Les croyances eschatologiques égyptiennes se caractérisent par le fait qu'elles incluent précisément, comme nulle part ailleurs, la survie corporelle et cherchent à l'assurer. Toutes les scènes pleines de joie de vivre que l'on voit dans les tombes égyptiennes procèdent de cette aspiration. On peut, dans l'au-delà, boire et manger, faire de la musique et danser, trouver les joies de l'amour, la liberté de mouvement sans entraves.
Erik HORNUNG
L'esprit du temps des pharaons
Paris, Hachette Littératures,
Collection "Pluriel" n° 874,
1998, p. 100
Qu'il me faille distinguer quatre grandes familles d'instruments de musique pratiqués en Égypte ancienne ne fait absolument plus aucun doute, amis visiteurs, quand on compulse, comme j'ai eu le désir de le faire, diverses études de grands musicographes qui, dès la fin du XIXème siècle, se sont intéressés à l'archéologie musicale de cette civilisation mais également les écrits de leurs épigones contemporains : tous, après le Belge Victor-Charles Mahillon, fondateur, en 1877, d'un musée à Bruxelles dédiés aux instruments de musique, - actuellement le MIM -, pour lesquels, par ailleurs, il inventa une première classification ; après les musicologues allemands Curt Sachs, (1881-1959) et Erich von Hornbostel (1877-1935) qui, pour leur part, en 1914 simplifièrent et systématisèrent la classification organologique de Mahillon, tous donc sont unanimes pour évoquer l'existence, en terre pharaonique, de cordophones, entendez les instruments à cordes que sont les harpes, les lyres et les luths ; d'aérophones, comprenez les instruments à vent tels que les flûtes, les clarinettes et les hautbois, simples ou doubles, ainsi que les trompettes ; de membranophones, comme les tambours et les tambourins, et enfin, d'idiophones tels que les claquoirs et les sistres.
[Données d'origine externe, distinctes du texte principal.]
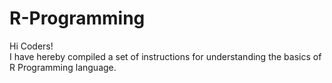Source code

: # R-Programming
Hi Coders! \
I have hereby compiled a set of instructions for understanding the basics of R Programming language.

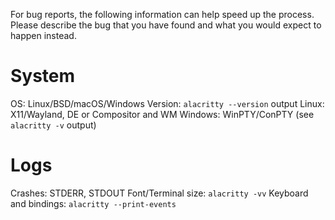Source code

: For bug reports, the following information can help speed up the process. Please describe the bug
that you have found and what you would expect to happen instead.

# System

OS: Linux/BSD/macOS/Windows
Version: `alacritty --version` output
Linux: X11/Wayland, DE or Compositor and WM
Windows: WinPTY/ConPTY (see `alacritty -v` output)

# Logs

Crashes: STDERR, STDOUT
Font/Terminal size: `alacritty -vv`
Keyboard and bindings: `alacritty --print-events`
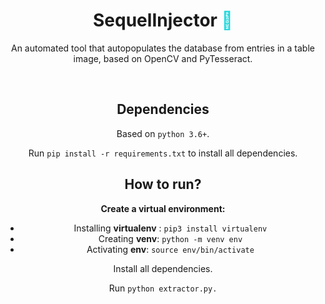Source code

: <center><h1><b>SequelInjector <span style="color:#22d8dd ">&#129302;</span> </b></h1>

<p>
An automated tool that autopopulates the database from entries in a table image, based on OpenCV and PyTesseract.
</p>
<br>
<h2>Dependencies</h2>
<p>Based on <code>python 3.6+</code>.</p>
<p>Run <code>pip install -r requirements.txt</code> to install all dependencies.</p>
<h2>How to run?</h2>
<p><b>Create a virtual environment:</b></p>
<ul>
    <li>Installing <b>virtualenv</b> : <code>pip3 install virtualenv</code>
    </li>
    <li>Creating <b>venv</b>: <code>python -m venv env</code></li>
    <li>Activating <b>env</b>: <code>source env/bin/activate</code></li>
</ul>
<p>Install all dependencies.</p>
<p>Run <code>python extractor.py.</code></p>

</center>
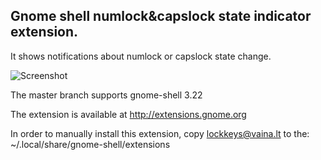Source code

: ## Gnome shell numlock&capslock state indicator extension.

It shows notifications about numlock or capslock state change.

![Screenshot](https://github.com/kazysmaster/gnome-shell-extension-lockkeys/raw/master/screenshot.png)

The master branch supports gnome-shell 3.22

The extension is available at http://extensions.gnome.org

In order to manually install this extension, copy lockkeys@vaina.lt to the:
~/.local/share/gnome-shell/extensions
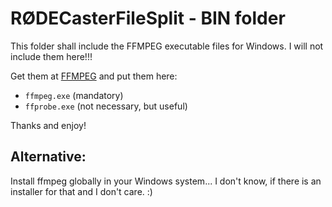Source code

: # RØDECasterFileSplit - BIN folder

This folder shall include the FFMPEG executable files for Windows. I will not include them here!!!

Get them at [FFMPEG](https://www.ffmpeg.org) and put them here:
* `ffmpeg.exe` (mandatory)
* `ffprobe.exe` (not necessary, but useful)

Thanks and enjoy!

## Alternative:

Install ffmpeg globally in your Windows system... I don't know, if there is an installer for that and I don't care. :)
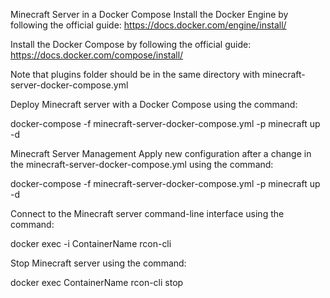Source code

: Minecraft Server in a Docker Compose
Install the Docker Engine by following the official guide: https://docs.docker.com/engine/install/

Install the Docker Compose by following the official guide: https://docs.docker.com/compose/install/

Note that plugins folder should be in the same directory with minecraft-server-docker-compose.yml

Deploy Minecraft server with a Docker Compose using the command:

docker-compose -f minecraft-server-docker-compose.yml -p minecraft up -d

Minecraft Server Management
Apply new configuration after a change in the minecraft-server-docker-compose.yml using the command:

docker-compose -f minecraft-server-docker-compose.yml -p minecraft up -d

Connect to the Minecraft server command-line interface using the command:

docker exec -i ContainerName rcon-cli

Stop Minecraft server using the command:

docker exec ContainerName rcon-cli stop
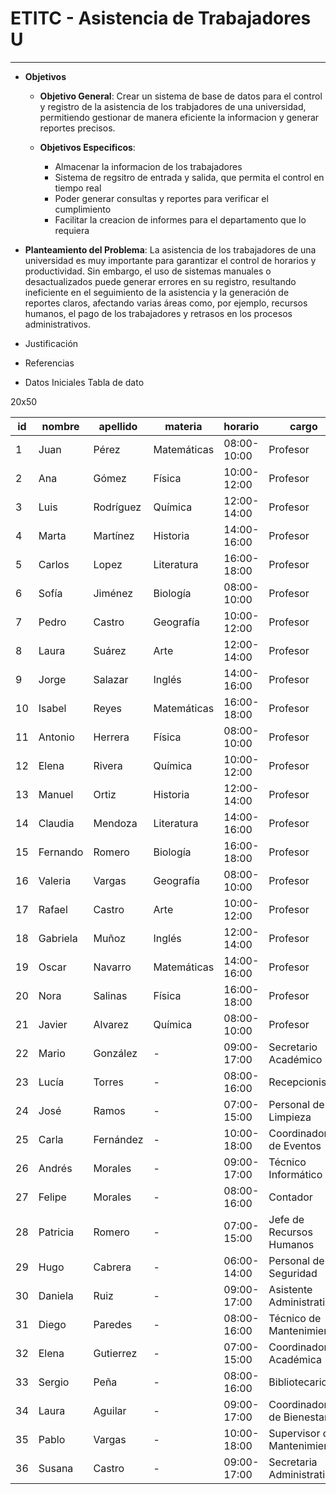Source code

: # ETITC - Asistencia de Trabajadores U
---
- **Objetivos**
    - **Objetivo General**: Crear un sistema de base de datos para el control y registro de la asistencia de los trabjadores
      de una universidad, permitiendo gestionar de manera eficiente la informacion y generar reportes precisos.
      
    - **Objetivos Especificos**:
      - Almacenar la informacion de los trabajadores
      - Sistema de regsitro de entrada y salida, que permita el control en tiempo real
      - Poder generar consultas y reportes para verificar el cumplimiento
      - Facilitar la creacion de informes para el departamento que lo requiera
     

- **Planteamiento del Problema**:
   La asistencia de los trabajadores de una universidad es muy importante para garantizar el control de horarios y 
   productividad. Sin embargo, el uso de sistemas manuales o desactualizados puede generar errores en su registro, 
   resultando ineficiente en el seguimiento de la asistencia y la generación de reportes claros, afectando varias áreas 
   como, por ejemplo, recursos humanos, el pago de los trabajadores y retrasos en los procesos administrativos.
  
- Justificación
- Referencias
 


- Datos Iniciales
Tabla de dato


20x50

| id | nombre   | apellido  | materia     | horario     | cargo                       | edad | nivel_de_educacion | número_de_documento | género | dirección_de_vivienda    | sigue_estudiando |
|----|----------|-----------|-------------|-------------|-----------------------------|------|--------------------|---------------------|--------|--------------------------|------------------|
| 1  | Juan     | Pérez     | Matemáticas | 08:00-10:00 | Profesor                    | 45   | Doctorado          | 12345678            | Masc   | Av. Libertador 101       | No               |
| 2  | Ana      | Gómez     | Física      | 10:00-12:00 | Profesor                    | 38   | Maestría           | 23456789            | Fem    | Calle 2 #34              | No               |
| 3  | Luis     | Rodríguez | Química     | 12:00-14:00 | Profesor                    | 50   | Doctorado          | 34567890            | Masc   | Av. Los Olivos 76        | No               |
| 4  | Marta    | Martínez  | Historia    | 14:00-16:00 | Profesor                    | 42   | Licenciatura       | 45678901            | Fem    | Calle de la Luna 11      | No               |
| 5  | Carlos   | Lopez     | Literatura  | 16:00-18:00 | Profesor                    | 35   | Maestría           | 56789012            | Masc   | Av. San Martín 33        | No               |
| 6  | Sofía    | Jiménez   | Biología    | 08:00-10:00 | Profesor                    | 40   | Doctorado          | 67890123            | Fem    | Calle del Sol 21         | Sí               |
| 7  | Pedro    | Castro    | Geografía   | 10:00-12:00 | Profesor                    | 48   | Licenciatura       | 78901234            | Masc   | Av. de la Paz 88         | No               |
| 8  | Laura    | Suárez    | Arte        | 12:00-14:00 | Profesor                    | 29   | Maestría           | 89012345            | Fem    | Calle Real 45            | Sí               |
| 9  | Jorge    | Salazar   | Inglés      | 14:00-16:00 | Profesor                    | 54   | Doctorado          | 90123456            | Masc   | Av. de la República 56   | No               |
| 10 | Isabel   | Reyes     | Matemáticas | 16:00-18:00 | Profesor                    | 37   | Licenciatura       | 1234567             | Fem    | Calle del Mar 78         | Sí               |
| 11 | Antonio  | Herrera   | Física      | 08:00-10:00 | Profesor                    | 49   | Doctorado          | 12345679            | Masc   | Av. de la Libertad 90    | No               |
| 12 | Elena    | Rivera    | Química     | 10:00-12:00 | Profesor                    | 43   | Maestría           | 23456780            | Fem    | Calle Nueva 34           | No               |
| 13 | Manuel   | Ortiz     | Historia    | 12:00-14:00 | Profesor                    | 52   | Licenciatura       | 34567891            | Masc   | Av. del Norte 76         | Sí               |
| 14 | Claudia  | Mendoza   | Literatura  | 14:00-16:00 | Profesor                    | 33   | Maestría           | 45678902            | Fem    | Calle del Centro 12      | No               |
| 15 | Fernando | Romero    | Biología    | 16:00-18:00 | Profesor                    | 46   | Doctorado          | 56789013            | Masc   | Av. del Sur 89           | Sí               |
| 16 | Valeria  | Vargas    | Geografía   | 08:00-10:00 | Profesor                    | 31   | Licenciatura       | 67890124            | Fem    | Calle de la Primavera 67 | No               |
| 17 | Rafael   | Castro    | Arte        | 10:00-12:00 | Profesor                    | 39   | Maestría           | 78901235            | Masc   | Av. de la Cultura 23     | Sí               |
| 18 | Gabriela | Muñoz     | Inglés      | 12:00-14:00 | Profesor                    | 44   | Doctorado          | 89012346            | Fem    | Calle del Río 45         | No               |
| 19 | Oscar    | Navarro   | Matemáticas | 14:00-16:00 | Profesor                    | 51   | Licenciatura       | 90123457            | Masc   | Av. del Sol 90           | Sí               |
| 20 | Nora     | Salinas   | Física      | 16:00-18:00 | Profesor                    | 32   | Maestría           | 1234568             | Fem    | Calle del Lago 11        | No               |
| 21 | Javier   | Alvarez   | Química     | 08:00-10:00 | Profesor                    | 47   | Doctorado          | 12345680            | Masc   | Calle de la Estación 77  | Sí               |
| 22 | Mario    | González  | -           | 09:00-17:00 | Secretario Académico        | 41   | Licenciatura       | 34567892            | Masc   | Calle Mayor 12           | No               |
| 23 | Lucía    | Torres    | -           | 08:00-16:00 | Recepcionista               | 29   | Bachillerato       | 45678903            | Fem    | Av. Central 56           | Sí               |
| 24 | José     | Ramos     | -           | 07:00-15:00 | Personal de Limpieza        | 36   | Secundaria         | 56789014            | Masc   | Calle del Bosque 78      | No               |
| 25 | Carla    | Fernández | -           | 10:00-18:00 | Coordinadora de Eventos     | 43   | Maestría           | 67890125            | Fem    | Av. de las Flores 89     | No               |
| 26 | Andrés   | Morales   | -           | 09:00-17:00 | Técnico Informático         | 34   | Ingeniería         | 78901236            | Masc   | Calle 7 #45              | Sí               |
| 27 | Felipe   | Morales   | -           | 08:00-16:00 | Contador                    | 45   | Licenciatura       | 89012347            | Masc   | Av. Libertador 22        | No               |
| 28 | Patricia | Romero    | -           | 07:00-15:00 | Jefe de Recursos Humanos    | 50   | Maestría           | 90123458            | Fem    | Calle Jardines 89        | No               |
| 29 | Hugo     | Cabrera   | -           | 06:00-14:00 | Personal de Seguridad       | 38   | Secundaria         | 12345681            | Masc   | Calle de los Álamos 23   | No               |
| 30 | Daniela  | Ruiz      | -           | 09:00-17:00 | Asistente Administrativa    | 27   | Bachillerato       | 23456781            | Fem    | Av. de los Robles 45     | Sí               |
| 31 | Diego    | Paredes   | -           | 08:00-16:00 | Técnico de Mantenimiento    | 42   | Secundaria         | 34567893            | Masc   | Calle del Arco 67        | No               |
| 32 | Elena    | Gutierrez | -           | 07:00-15:00 | Coordinadora Académica      | 39   | Licenciatura       | 45678904            | Fem    | Av. del Norte 45         | No               |
| 33 | Sergio   | Peña      | -           | 08:00-16:00 | Bibliotecario               | 46   | Maestría           | 56789015            | Masc   | Calle de la Montaña 101  | No               |
| 34 | Laura    | Aguilar   | -           | 09:00-17:00 | Coordinadora de Bienestar   | 35   | Maestría           | 67890126            | Fem    | Av. de la Juventud 76    | No               |
| 35 | Pablo    | Vargas    | -           | 10:00-18:00 | Supervisor de Mantenimiento | 52   | Licenciatura       | 78901237            | Masc   | Calle de la Estrella 89  | No               |
| 36 | Susana   | Castro    | -           | 09:00-17:00 | Secretaria Administrativa   | 31   | Bachillerato       | 89012348            | Fem    | Av. del Sol 22           | Sí               |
Aux musiciens qui pratiquèrent ces divers instruments, je me dois évidemment d'ajouter les chanteurs, - (hesou, en égyptien ancien) -, qui, si je m'en réfère aux statistiques actuellement connues, toutes activités musicales confondues, prédomineraient dans la mesure où, d'après les sources iconographiques, ils constitueraient le groupe de ceux qui y sont le plus fréquemment figurés.
Il vous faut aussi savoir que ce sont parfois les mêmes qui interprétaient des mélopées tout en jouant de leur propre instrument, la harpe le plus souvent. Mais des chanteurs seuls accompagnaient également d'autres musiciens en battant des mains. De sorte que, donnée fondamentale dont il faut être conscients, amis visiteurs, ces artistes se devaient de posséder des talents multiples, au point, dans certaines occasions, d'y ajouter des pas de danse.
Qu'il me faille, au sein de la classification universellement admise que je viens de rappeler, épingler la harpe en tant qu'instrument de prédilection des Égyptiens ne fait pas plus de doute quand je prends en compte sa récurrence, peinte ou gravée, au niveau des scènes dites "de banquet", dites aussi parfois "de "concert", présentes dans maints tombeaux privés.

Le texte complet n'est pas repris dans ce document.